_Task brief:_ For each line below that includes the word "filters", make a copy.

**********

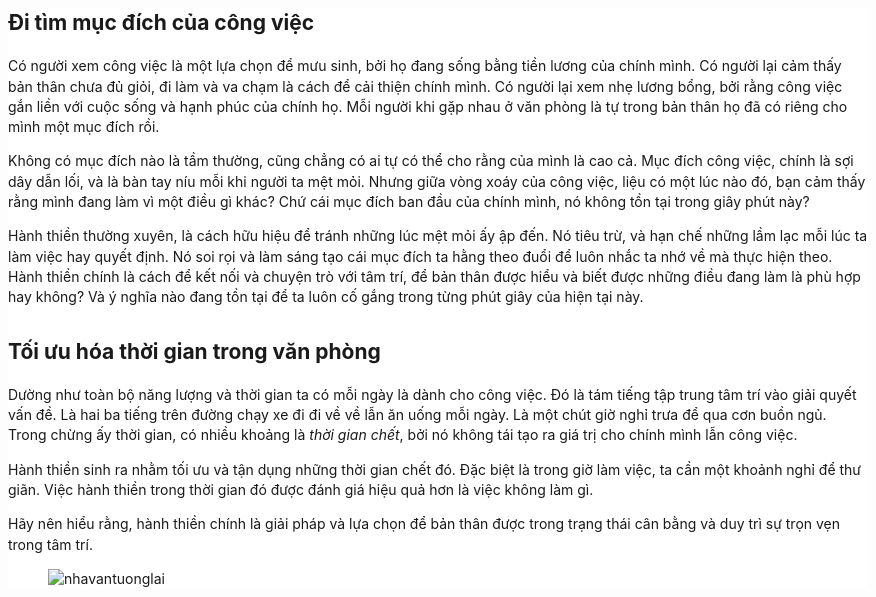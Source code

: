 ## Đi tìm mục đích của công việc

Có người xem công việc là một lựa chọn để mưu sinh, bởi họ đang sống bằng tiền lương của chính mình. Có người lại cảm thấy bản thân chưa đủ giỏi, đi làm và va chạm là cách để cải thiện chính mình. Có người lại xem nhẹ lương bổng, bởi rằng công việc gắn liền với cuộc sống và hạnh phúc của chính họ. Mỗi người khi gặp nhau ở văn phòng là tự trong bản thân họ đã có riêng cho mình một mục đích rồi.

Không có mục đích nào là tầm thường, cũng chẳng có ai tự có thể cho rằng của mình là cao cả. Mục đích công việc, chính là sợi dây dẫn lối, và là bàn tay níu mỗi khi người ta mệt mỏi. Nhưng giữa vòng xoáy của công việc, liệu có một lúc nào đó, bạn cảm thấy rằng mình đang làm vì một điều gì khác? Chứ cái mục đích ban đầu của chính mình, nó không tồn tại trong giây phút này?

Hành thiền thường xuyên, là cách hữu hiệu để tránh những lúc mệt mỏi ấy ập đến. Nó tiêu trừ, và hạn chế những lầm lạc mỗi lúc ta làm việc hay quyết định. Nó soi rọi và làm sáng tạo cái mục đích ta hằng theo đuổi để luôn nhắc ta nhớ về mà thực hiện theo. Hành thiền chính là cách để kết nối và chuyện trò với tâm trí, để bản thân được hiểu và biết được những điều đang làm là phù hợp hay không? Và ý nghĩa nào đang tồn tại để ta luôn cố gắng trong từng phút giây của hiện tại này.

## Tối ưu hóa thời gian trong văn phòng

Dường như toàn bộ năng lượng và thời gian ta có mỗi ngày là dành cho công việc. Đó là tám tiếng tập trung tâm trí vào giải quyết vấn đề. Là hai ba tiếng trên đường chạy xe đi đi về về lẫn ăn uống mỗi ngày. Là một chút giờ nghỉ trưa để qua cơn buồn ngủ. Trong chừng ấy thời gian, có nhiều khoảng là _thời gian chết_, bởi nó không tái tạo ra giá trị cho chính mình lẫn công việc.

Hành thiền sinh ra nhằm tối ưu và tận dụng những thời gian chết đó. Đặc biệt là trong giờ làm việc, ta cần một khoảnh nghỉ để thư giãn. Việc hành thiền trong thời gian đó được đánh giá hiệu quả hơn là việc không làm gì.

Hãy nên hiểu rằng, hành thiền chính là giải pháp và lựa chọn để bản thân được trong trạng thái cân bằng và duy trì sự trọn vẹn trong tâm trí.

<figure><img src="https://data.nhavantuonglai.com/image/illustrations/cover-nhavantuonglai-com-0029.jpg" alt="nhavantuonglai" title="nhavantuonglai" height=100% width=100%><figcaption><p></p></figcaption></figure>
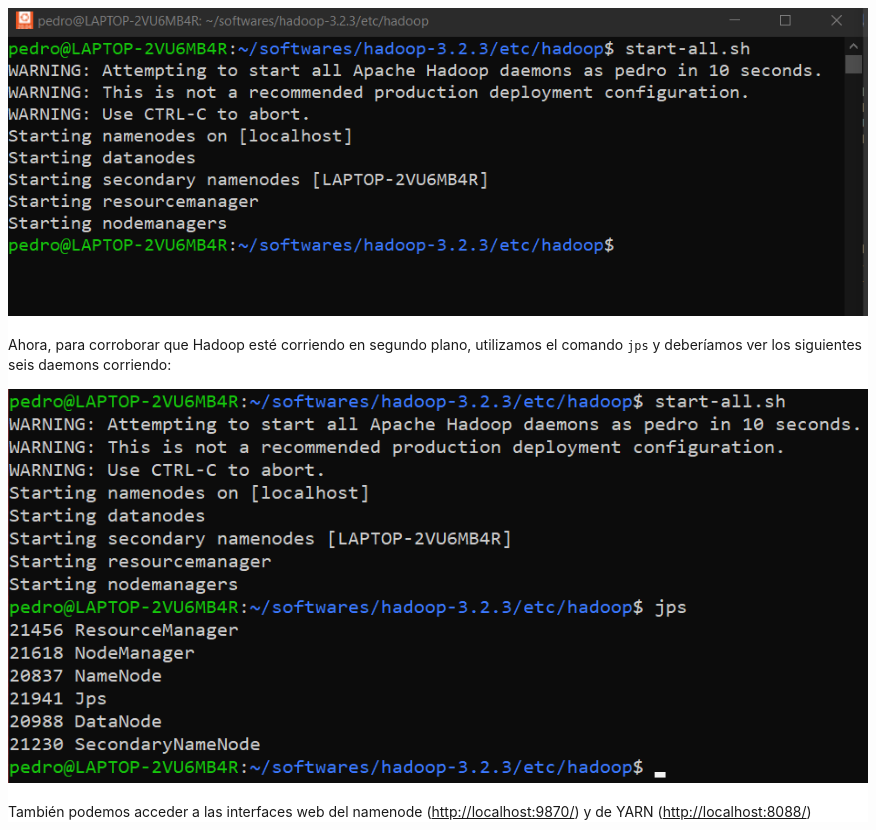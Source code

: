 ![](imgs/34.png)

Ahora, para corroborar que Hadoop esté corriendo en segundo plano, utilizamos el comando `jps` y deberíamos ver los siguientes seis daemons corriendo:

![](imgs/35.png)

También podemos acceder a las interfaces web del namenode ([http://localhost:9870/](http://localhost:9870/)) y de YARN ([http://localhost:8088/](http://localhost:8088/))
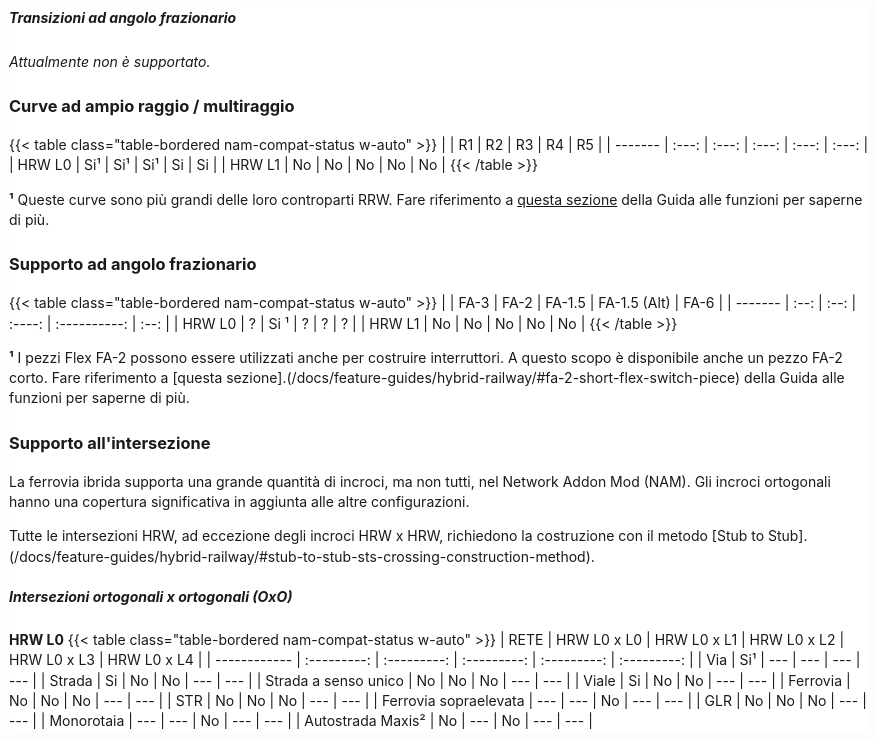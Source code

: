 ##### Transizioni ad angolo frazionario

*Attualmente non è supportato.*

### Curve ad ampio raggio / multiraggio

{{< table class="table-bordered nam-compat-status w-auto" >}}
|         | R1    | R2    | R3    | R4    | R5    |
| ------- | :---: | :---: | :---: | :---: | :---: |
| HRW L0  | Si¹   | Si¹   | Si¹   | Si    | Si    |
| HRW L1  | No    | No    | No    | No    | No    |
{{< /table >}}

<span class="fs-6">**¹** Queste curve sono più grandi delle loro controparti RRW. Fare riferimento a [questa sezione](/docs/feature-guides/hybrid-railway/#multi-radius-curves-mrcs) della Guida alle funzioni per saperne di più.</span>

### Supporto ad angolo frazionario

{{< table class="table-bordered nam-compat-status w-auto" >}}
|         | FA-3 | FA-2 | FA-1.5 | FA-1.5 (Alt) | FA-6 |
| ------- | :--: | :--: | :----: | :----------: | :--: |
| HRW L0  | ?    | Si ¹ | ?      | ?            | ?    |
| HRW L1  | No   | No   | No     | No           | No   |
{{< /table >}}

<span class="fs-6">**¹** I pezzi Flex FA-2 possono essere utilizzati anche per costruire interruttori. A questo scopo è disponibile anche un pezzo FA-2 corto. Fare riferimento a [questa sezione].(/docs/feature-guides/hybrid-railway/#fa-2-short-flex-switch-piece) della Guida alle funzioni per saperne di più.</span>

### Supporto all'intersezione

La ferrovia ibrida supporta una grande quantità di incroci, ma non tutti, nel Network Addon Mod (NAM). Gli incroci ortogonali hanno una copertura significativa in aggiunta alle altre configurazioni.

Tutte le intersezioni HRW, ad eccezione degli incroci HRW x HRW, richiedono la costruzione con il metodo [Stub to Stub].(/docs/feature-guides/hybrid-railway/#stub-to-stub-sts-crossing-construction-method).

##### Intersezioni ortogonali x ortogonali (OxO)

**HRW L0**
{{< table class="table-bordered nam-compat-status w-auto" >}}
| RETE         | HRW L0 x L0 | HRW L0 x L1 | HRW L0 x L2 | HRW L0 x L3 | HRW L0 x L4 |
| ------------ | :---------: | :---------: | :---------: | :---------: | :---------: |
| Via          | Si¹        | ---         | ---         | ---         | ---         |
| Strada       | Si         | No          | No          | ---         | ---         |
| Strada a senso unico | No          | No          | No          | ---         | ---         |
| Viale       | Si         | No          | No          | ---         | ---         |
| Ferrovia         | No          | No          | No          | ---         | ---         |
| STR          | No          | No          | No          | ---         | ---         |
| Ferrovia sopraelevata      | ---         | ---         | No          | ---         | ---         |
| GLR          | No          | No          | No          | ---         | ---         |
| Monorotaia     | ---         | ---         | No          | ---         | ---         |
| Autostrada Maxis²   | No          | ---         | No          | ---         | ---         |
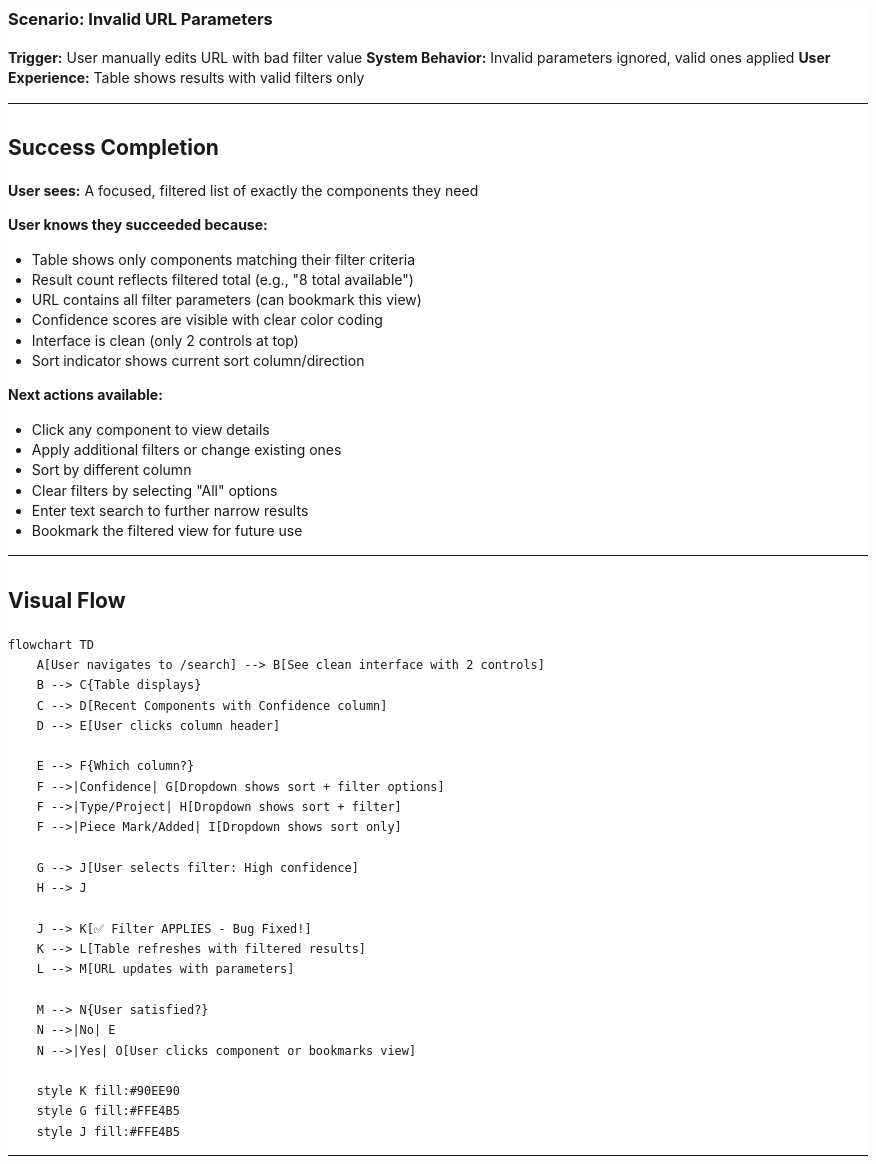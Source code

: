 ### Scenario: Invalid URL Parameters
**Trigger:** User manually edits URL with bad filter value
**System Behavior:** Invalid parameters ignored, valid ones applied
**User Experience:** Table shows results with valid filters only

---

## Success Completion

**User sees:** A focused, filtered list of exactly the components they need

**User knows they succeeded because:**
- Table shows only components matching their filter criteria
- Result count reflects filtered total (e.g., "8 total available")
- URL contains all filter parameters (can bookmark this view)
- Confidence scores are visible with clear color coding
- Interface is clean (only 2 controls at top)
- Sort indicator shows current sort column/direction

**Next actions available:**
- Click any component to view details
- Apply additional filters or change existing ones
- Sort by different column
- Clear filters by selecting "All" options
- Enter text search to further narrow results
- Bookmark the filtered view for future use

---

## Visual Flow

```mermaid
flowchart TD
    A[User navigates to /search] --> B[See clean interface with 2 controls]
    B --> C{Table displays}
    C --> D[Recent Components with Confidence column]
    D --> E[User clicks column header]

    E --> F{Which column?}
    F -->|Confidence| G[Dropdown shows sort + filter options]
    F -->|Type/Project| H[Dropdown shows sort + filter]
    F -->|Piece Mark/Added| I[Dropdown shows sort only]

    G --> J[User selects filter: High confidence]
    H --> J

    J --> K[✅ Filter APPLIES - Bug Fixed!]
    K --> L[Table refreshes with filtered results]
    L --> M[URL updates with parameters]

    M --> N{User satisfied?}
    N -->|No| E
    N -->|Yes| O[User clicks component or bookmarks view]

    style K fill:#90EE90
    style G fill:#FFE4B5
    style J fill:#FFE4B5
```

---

**********

_Task response:_
**User Experience:** Table shows results with valid filters only
- Apply additional filters or change existing ones
- Clear filters by selecting "All" options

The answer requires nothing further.